Consiste en poner una metáfora de sentido tradicional, usada (su convención la hace
pasar por metonimia, es decir, sin aspavientos), allí donde la metáfora brillante e
inesperada del objeto, a menudo inexplicable, promueve el goce.
Habría que aceptar por ello que ante la necesidad de precisión la lectura semiótica se
constituya también en una autorreflexión (pesquisando su estatuto) con la que trata de
dominarse, intenta poner un freno a su propia metáfora – que por otro lado resulta
ineludible. La retórica de la operación de este decir semiótico de lo pintado no es otra
cosa en su texto que el reflejo de lo retórico que constituye la imagen, a quien persigue
deseante. Gran metáfora entrecortada por momentos que ni hay inconveniente en llamar
de “lucidez” a aquellos en los que la exploración parece retracción y simplemente se
cuestiona al margen de la iluminación proyectada en ella por su objeto. De no existir tal
reflejo - proyección intelectual y erótica de la pintura en ese alguien perceptor- ,
induciendo a lo verbal, ¿a que indagar los cuadros mas allá de lo supuesto en la
mirada?
De ahí que resulte comprensible la observación de Greimas según la cual el único
medio de hablar adecuadamente del sentido consistirá en construirse un lenguaje que no
lo tenga. Ahora bien, no se trata de inventarse por principio los términos de tal lenguaje
(objetivo, distanciado, sin-sentido) sino llevar a cabo, en una respetuosa exasperación,
la compleja sinonimia del objeto en el texto analizante. Porque si resulta
extremadamente difícil hablar del sentido y decir algo sensato acerca de el, si un cuadro
o un poema no tienen mas sentido que aquel que les es dado en cualquier momento por
cualquiera, resulta consecuente que el sentido de lo pintado se halle solo en su lectura.
El estilo del que Lyotard nos habla o el lenguaje especial que propugna Greimas
consiste en explicitar el objeto a través (o con la excusa) de lo leído.
Lo que aquí defiende Greimas es la posibilidad, en cierto modo utópica, de construir
el texto del análisis como una figura retórica enorme y discontinua: una metáfora del
objeto en la que la única distancia con relación a el estuviera entre el sentido “literal”
(vulgar) y el “transferente” (en el sujeto, nous, yo-nosotros, como filtro)

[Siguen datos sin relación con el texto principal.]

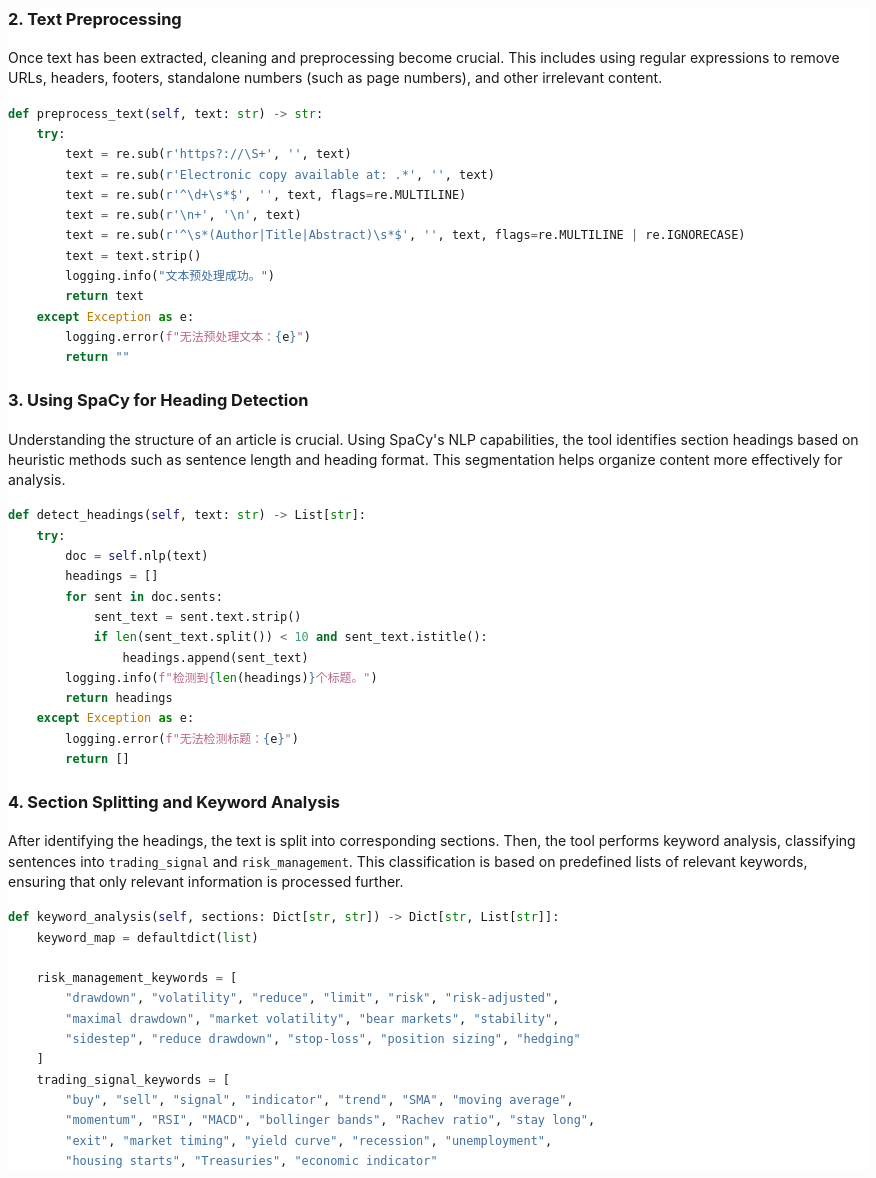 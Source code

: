 ### 2. Text Preprocessing

Once text has been extracted, cleaning and preprocessing become crucial. This includes using regular expressions to remove URLs, headers, footers, standalone numbers (such as page numbers), and other irrelevant content.

```python
def preprocess_text(self, text: str) -> str:
    try:
        text = re.sub(r'https?://\S+', '', text)
        text = re.sub(r'Electronic copy available at: .*', '', text)
        text = re.sub(r'^\d+\s*$', '', text, flags=re.MULTILINE)
        text = re.sub(r'\n+', '\n', text)
        text = re.sub(r'^\s*(Author|Title|Abstract)\s*$', '', text, flags=re.MULTILINE | re.IGNORECASE)
        text = text.strip()
        logging.info("文本预处理成功。")
        return text
    except Exception as e:
        logging.error(f"无法预处理文本：{e}")
        return ""
```

### 3. Using SpaCy for Heading Detection

Understanding the structure of an article is crucial. Using SpaCy's NLP capabilities, the tool identifies section headings based on heuristic methods such as sentence length and heading format. This segmentation helps organize content more effectively for analysis.

```python
def detect_headings(self, text: str) -> List[str]:
    try:
        doc = self.nlp(text)
        headings = []
        for sent in doc.sents:
            sent_text = sent.text.strip()
            if len(sent_text.split()) < 10 and sent_text.istitle():
                headings.append(sent_text)
        logging.info(f"检测到{len(headings)}个标题。")
        return headings
    except Exception as e:
        logging.error(f"无法检测标题：{e}")
        return []
```

### 4. Section Splitting and Keyword Analysis

After identifying the headings, the text is split into corresponding sections. Then, the tool performs keyword analysis, classifying sentences into `trading_signal` and `risk_management`. This classification is based on predefined lists of relevant keywords, ensuring that only relevant information is processed further.

```python
def keyword_analysis(self, sections: Dict[str, str]) -> Dict[str, List[str]]:
    keyword_map = defaultdict(list)
    
    risk_management_keywords = [
        "drawdown", "volatility", "reduce", "limit", "risk", "risk-adjusted", 
        "maximal drawdown", "market volatility", "bear markets", "stability", 
        "sidestep", "reduce drawdown", "stop-loss", "position sizing", "hedging"
    ]
    trading_signal_keywords = [
        "buy", "sell", "signal", "indicator", "trend", "SMA", "moving average", 
        "momentum", "RSI", "MACD", "bollinger bands", "Rachev ratio", "stay long", 
        "exit", "market timing", "yield curve", "recession", "unemployment", 
        "housing starts", "Treasuries", "economic indicator"
```
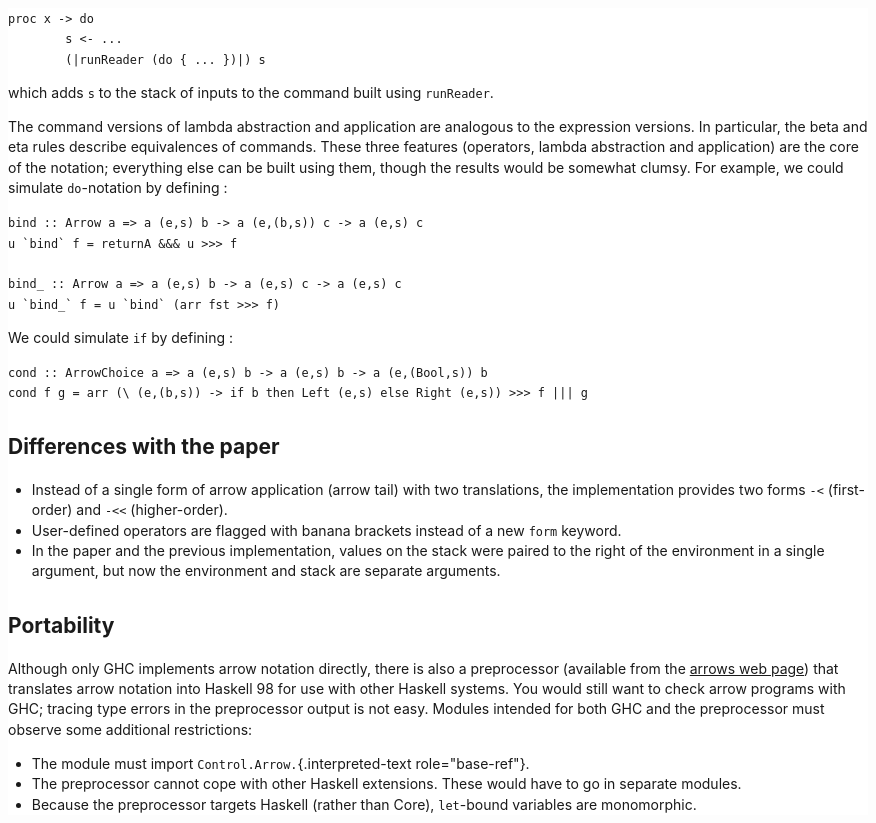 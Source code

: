     proc x -> do
            s <- ...
            (|runReader (do { ... })|) s

which adds `s` to the stack of inputs to the command built using
`runReader`.

The command versions of lambda abstraction and application are analogous
to the expression versions. In particular, the beta and eta rules
describe equivalences of commands. These three features (operators,
lambda abstraction and application) are the core of the notation;
everything else can be built using them, though the results would be
somewhat clumsy. For example, we could simulate `do`-notation by
defining :

    bind :: Arrow a => a (e,s) b -> a (e,(b,s)) c -> a (e,s) c
    u `bind` f = returnA &&& u >>> f

    bind_ :: Arrow a => a (e,s) b -> a (e,s) c -> a (e,s) c
    u `bind_` f = u `bind` (arr fst >>> f)

We could simulate `if` by defining :

    cond :: ArrowChoice a => a (e,s) b -> a (e,s) b -> a (e,(Bool,s)) b
    cond f g = arr (\ (e,(b,s)) -> if b then Left (e,s) else Right (e,s)) >>> f ||| g

Differences with the paper
--------------------------

-   Instead of a single form of arrow application (arrow tail) with two
    translations, the implementation provides two forms `-<`
    (first-order) and `-<<` (higher-order).
-   User-defined operators are flagged with banana brackets instead of a
    new `form` keyword.
-   In the paper and the previous implementation, values on the stack
    were paired to the right of the environment in a single argument,
    but now the environment and stack are separate arguments.

Portability
-----------

Although only GHC implements arrow notation directly, there is also a
preprocessor (available from the [arrows web
page](http://www.haskell.org/arrows/)) that translates arrow notation
into Haskell 98 for use with other Haskell systems. You would still want
to check arrow programs with GHC; tracing type errors in the
preprocessor output is not easy. Modules intended for both GHC and the
preprocessor must observe some additional restrictions:

-   The module must import `Control.Arrow.`{.interpreted-text
    role="base-ref"}.
-   The preprocessor cannot cope with other Haskell extensions. These
    would have to go in separate modules.
-   Because the preprocessor targets Haskell (rather than Core),
    `let`-bound variables are monomorphic.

Y es aquí, también, donde resulta obvia la dicotomía entre la precaria realidad del
discurso erigiéndose “en sentido” de los cuadros y su efectiva realidad, puesto que al
cabo el problema se halla en saber de que modo un signo puede producir otro signo que
lo diga. Por ello, ante este problema, el “saber” interpretativo y crítico parece lanzado al
juego de la verosimilitud por un parecerse significativo a su objeto: si el análisis no
mima el hacer referencial de los cuadros, su iconismo, los limita en su organización, en
la apariencia de desorden que los institucionaliza como al lado del lenguaje. Aquí se
encuentra, finalmente, el callejón sin salida en el que la interpretación se adentra,
deteriorada por su propia inercia frente a la verdad, atópica (una verdad substituible, en
última instancia, por esa verosimilitud epidérmica que constituye su única posibilidad)
Imagen virtual, discordante, de un modelo que conserva su “fuerza” de significación
original (siendo esta fuerza, muy probablemente, el significado) el “saber” erigido sobre
los cuadros oscila entre (y es) una fidelidad fatalmente reductora de su objeto y una
posible deserción de este gesto, por cierto defectuoso, de tal modo que en adelante
pueda ser concebido – reflejo de su objeto- como creación autónoma. (Lo que
Baudelaire, teorizado- y practicado- por Barthes: el discurso amoureux, enamorado. Lo
exigido por Lyotard: que lo verdadero que el saber critico busca sea, en el fondo,
“cuestión de estilo”, etcétera) Pero en cualquier caso: proceso de comprensión que es
liquida –segmenta primero, substituye después - aquello que es su objeto.